As discussed in greater detail in Item 1, “Business,” Delta may terminate for cause the CRJ-200 ASA at any time for any breach of the agreement by us that continues uncured for more than 30 days after we receive notice of the breach. A termination of our CRJ-200 ASA would have a material adverse effect on our financial condition, operating revenues, and net income unless we are able to enter into satisfactory substitute arrangements whereby, because we sublease our CRJ-200 aircraft from Delta, we would acquire aircraft to operate under a regional airline service agreement with another major airline. In addition, we would be required to obtain airport facilities and gates, and provide the same variety of third-party services presently provided by Delta, or alternatively, take the necessary steps to operate as an independent airline. We may not be able to enter into substitute code-share arrangements, and any such arrangements we might secure may not be as favorable to us as our current agreements.
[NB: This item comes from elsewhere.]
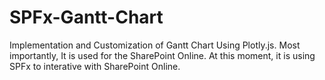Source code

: # SPFx-Gantt-Chart
 Implementation and Customization of Gantt Chart Using Plotly.js. Most importantly, It is used for the SharePoint Online. At this moment, it is using SPFx to interative with SharePoint Online.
Item 1A. Risk Factors (continued)
Additionally, our CRJ-200 ASA is a complex document containing many provisions subject to interpretation. Delta has disputed certain provisions of the CRJ-200 ASA in the past in an attempt to reduce the payments it makes to us. Two such matters are currently unresolved, as further described in Note 3 to Item 8 of this Form 10-K. Typically we would agree to a dispute resolution process such as arbitration to resolve these types of disagreements. The current unresolved matters, or future disagreements over interpretation of the CRJ-200 ASA, may result in materially unfavorable adjustments to our revenue and profitability related to our CRJ-200 operations.
Unlike our CRJ-200 operations under which we sublease our aircraft from Delta, we bear the aircraft ownership risk associated with our CRJ-900 and Q400 operations. Termination of either the DCA or the Continental CPA would materially impede our ability to meet our debt obligations.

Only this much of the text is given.